I will fess up now and get it over with. I did an unthinkable thing. I did something I never do and although I may have been almost, and I say almost truthfully, on the borders of having committed this offense in the recent past I have not actually done it until today. I will admit to getting slightly, just slightly, under my personal guideline when it comes to this but not so much that it could be considered a real offense. Today I did it. I committed the absolute offense. I am mortified with myself.
I went into a retail store in my gym clothes.
There it is. I don't know what possessed me. I don't know how I rationalized with myself that this would be okay. I was on the way to the gym and I figured I could stop quickly, be in and out, and would have the item when I went home. Then I could save that time and get my other errands done after I showered and changed. I am such a fool. I cannot believe I talked myself into it.
The minute I stepped out of the car and into the parking lot of the store I had this sinking feeling. Instead of using my head and getting back into the car I continued to walk through the automatic doors of the store and entered. I thought if I went directly to what I needed I could save face by making my purchase, quickly fast-step it back to my car and head to the gym. No one would be the wiser.
That didn't happen. Of course it didn't happen. You don't glide through the doors of any store in these poor retail times without someone greeting you. And I was greeted. And I wanted to use my cloaking device but it isn't installed in gym clothes! That is why I'm not supposed to wear them anywhere except the gym!
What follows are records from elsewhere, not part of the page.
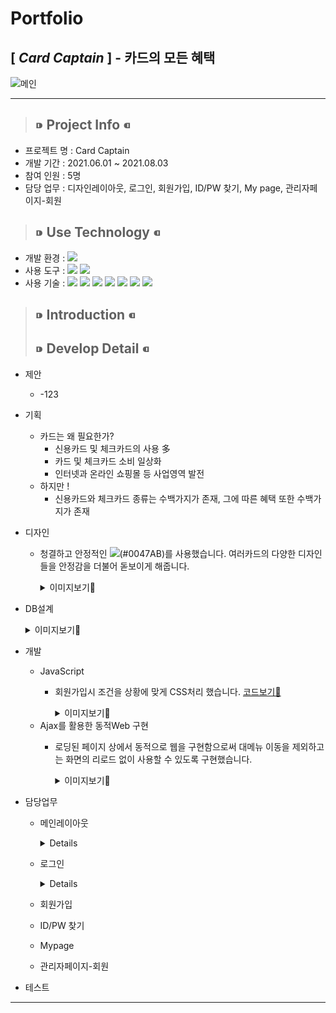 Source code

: # __Portfolio__
## [ _Card Captain_ ] - 카드의 모든 혜택
![메인](https://user-images.githubusercontent.com/81910342/128857814-db0351c5-4e07-4032-9793-282e99b680f2.png)
***
>## ⁍ Project Info ⁌
* 프로젝트 명 : Card Captain
* 개발 기간 :  2021.06.01 ~ 2021.08.03
* 참여 인원 : 5명
* 담당 업무 : 디자인레이아웃, 로그인, 회원가입, ID/PW 찾기, My page, 관리자페이지-회원

>## ⁍ Use Technology ⁌
* 개발 환경 : <img src="https://img.shields.io/badge/Windows 10-0078D6?style=flat-square&logo=Windows&logoColor=white"/>  
* 사용 도구 : <img src="https://img.shields.io/badge/Eclipse-2C2255?style=flat-square&logo=Eclipse&logoColor=white"/> <img src="https://img.shields.io/badge/SQL Developer-F80000?style=flat-square&logo=ORACLE&logoColor=white"/>    
* 사용 기술 : <img src="https://img.shields.io/badge/JAVA-007396?style=flat-square&logo=JAVA&logoColor=white"/> <img src="https://img.shields.io/badge/JAVASCRIPT-F7DF1E?style=flat-square&logo=JAVASCRIPT&logoColor=black"/> <img src="https://img.shields.io/badge/CSS-1572B6?style=flat-square&logo=css3&logoColor=white"/> <img src="https://img.shields.io/badge/HTML-E34F26?style=flat-square&logo=HTML5&logoColor=white"/> <img src="https://img.shields.io/badge/SPRING-6DB33F?style=flat-square&logo=SPRING&logoColor=white"/> <img src="https://img.shields.io/badge/ORACLE-F80000?style=flat-square&logo=ORACLE&logoColor=white"/> <img src="https://img.shields.io/badge/JQUERY-0769AD?style=flat-square&logo=JQUERY&logoColor=white"/>

>## ⁍ Introduction ⁌
>## ⁍ Develop Detail ⁌
* 제안
  * -123
* 기획
  * 카드는 왜 필요한가?
    * 신용카드 및 체크카드의 사용 多
    * 카드 및 체크카드 소비 일상화 
    * 인터넷과 온라인 쇼핑몰 등 사업영역 발전
  * 하지만 !
    * 신용카드와 체크카드 종류는 수백가지가 존재, 그에 따른 혜택 또한 수백가지가 존재

* 디자인
  * 청결하고 안정적인 <img src="https://img.shields.io/badge/코발트블루-0047AB?style=for-the-badge&logo"/>(#0047AB)를 사용했습니다. 여러카드의 다양한 디자인들을 안정감을 더불어 돋보이게 해줍니다.
    <details>
      <summary>이미지보기👀</summary>

    |feature|Description|
    |:--:|:--:|
    |메인페이지|![스크린샷(129)](https://user-images.githubusercontent.com/81910342/128695317-ec154d4f-f5f1-4c38-84d7-8e361b9dc896.png)
    |카드사별 순위|![스크린샷(132)](https://user-images.githubusercontent.com/81910342/128695374-9338785c-10f3-464a-8a98-619d89c1ddf4.png)
    |카드 비교|![스크린샷(133)](https://user-images.githubusercontent.com/81910342/128811160-3212877a-ce00-4c7e-bd75-3aee11c24208.png)
    |전체카드순위|![스크린샷(131)](https://user-images.githubusercontent.com/81910342/128811220-5b7e736b-0ef0-432d-94a4-df3594a92118.png) ![스크린샷(137)](https://user-images.githubusercontent.com/81910342/128813314-38d65f0a-59f2-43db-9a37-11b0eb6de965.png)

  </details>

* DB설계
    <details>
    <summary>이미지보기👀</summary>

    |feature|Description|
    |:--:|:--:|
    |ERD|![erd11](https://user-images.githubusercontent.com/81910342/128841759-c2abd214-1f6d-4b4d-bc8a-0cd65f7b518e.PNG)
    |메타데이터|![메타데이터](https://user-images.githubusercontent.com/81910342/128842663-d322d964-a2f4-46a4-81cf-ea16c90136e7.PNG)
    |테이블정의서|![1](https://user-images.githubusercontent.com/81910342/128814142-b6e959a7-6759-4c79-89c1-91559edaf6d5.PNG)  

    </details>
* 개발
  * JavaScript
    * 회원가입시 조건을 상황에 맞게 CSS처리 했습니다.
        [코드보기👀](https://github.com/financeTeamProject/CardCaptain/blob/e0ec856e17c14c7f938b45b3799f83c9797b644a/CDCP/src/main/webapp/WEB-INF/views/user/join.jsp#L265)
        <details>
        <summary>이미지보기👀</summary>

        |feature|Description|
        |:--:|:--:|
        |회원가입|![회원가입 2](https://user-images.githubusercontent.com/81910342/128839805-7bb7abce-0e3e-49e3-a538-f5642e4643f4.png)
        |ID/PW 찾기|![IDPW 찾기](https://user-images.githubusercontent.com/81910342/128840482-ea6e997a-81ab-4247-b276-c9b10c922cfc.PNG)

        
        </details>
  * Ajax를 활용한 동적Web 구현
    * 로딩된 페이지 상에서 동적으로 웹을 구현함으로써 대메뉴 이동을 제외하고는 화면의 리로드 없이 사용할 수 있도록 구현했습니다.
        <details>
        <summary>이미지보기👀</summary>

        |feature|Description|
        |:--:|:--:|
        |1|![카드사별 랭킹](https://user-images.githubusercontent.com/81910342/128833893-0f9d0215-1413-4aed-97ac-8b0b2799e0dd.png)
        |2|![스크린샷(135)](https://user-images.githubusercontent.com/81910342/128833924-35922c5e-639f-4b52-84a0-cac34b106f80.png)
        
        </details>
        
* 담당업무
  * 메인레이아웃
    <details>
 
     * 대표색상 <img src="https://img.shields.io/badge/코발트블루-0047AB?style=flat-square&logo"/>를 이용하여 Header/Footer 구조와 메인의 슬라이드를 이용하여 각종 메뉴바의 가이드를 구성했습니다.
       ![메인레이아웃](https://user-images.githubusercontent.com/81910342/128856764-a0bd32db-5870-47b5-a0bf-1e261758a75b.PNG)
 
    </details>
  * 로그인
    <details>
 
     * Header의 우측 로그인이미지를 클릭시 로그인창을 생성합니다.
        [JSP code👀](https://github.com/financeTeamProject/CardCaptain/blob/8f52920ec304a59033318ea789e8009e1f28483b/CDCP/src/main/webapp/WEB-INF/views/home.jsp#L790)
          ![로그인 1](https://user-images.githubusercontent.com/81910342/128860847-a8be7e75-7782-46fa-bd6f-f32a208fa175.PNG)
     * 입력한 ID/PW의 데이터를 form으로 DB까지 넘겨줍니다.    
        [Controller code👀](https://github.com/financeTeamProject/CardCaptain/blob/8f52920ec304a59033318ea789e8009e1f28483b/CDCP/src/main/java/com/gdj35/cdcp/WEB/user/UserContoller/UserContoller.java#L28)
        [Sql code👀](https://github.com/financeTeamProject/CardCaptain/blob/f63c2bd84256cc1d0087d98a90818f08ad3ce42e/CDCP/src/main/resources/mapper/User_SQL.xml#L4)
     * 로그인 성공, 실패
       ![성공,실패](https://user-images.githubusercontent.com/81910342/128869210-97652983-78a5-4a89-aa08-68a431ae2c2f.PNG)
 
    </details>
  * 회원가입
  * ID/PW 찾기
  * Mypage
  * 관리자페이지-회원
  
  
* 테스트
***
What was I thinking. Now I not only had a sinking feeling but I had to mask the look of utter guilt that spread across my face and pretend I was fine and say hello. So I think I managed to bring the ends of my lips up, said hello quickly, and kept going using my large bag to...what? It wasn't that large. It couldn't camouflage the fact that I wasn't dressed for anything other than going to the gym! So I zero'd in, picked up what I needed, and made it through the check-out without any delay or anyone behind me. Whew! Then I was out the door and racing to my car. I clicked the lock, pulled the door open and threw myself into the drivers seat. Whew! I sat a moment and pondered the mistake I had made. It just wasn't worth the scant amount of time I might have saved. What a terrible chance I had taken. I know better. I could have bumped into...I could have met...I could have seen someone...gads...was I lucky. Never again.
The good part of the story is that I burned off all that mortification with a good run afterward at the gym where I was surrounded with like dressed people. And now that I'm all cleaned up and dressed properly, I am thinking of making a visit to another retail store to buy some newer, proper clothing. I mean, I need to put this traumatic experience behind me, right? What better way to correct this experience than to make sure I have the necessary supplies so it never happens again.
Long runs and retail therapy. Why not? I already fessed up. I'm already pressed, dressed, and ready for any greeter that comes along.
I wish I didn't always have to learn my lessons the hard way.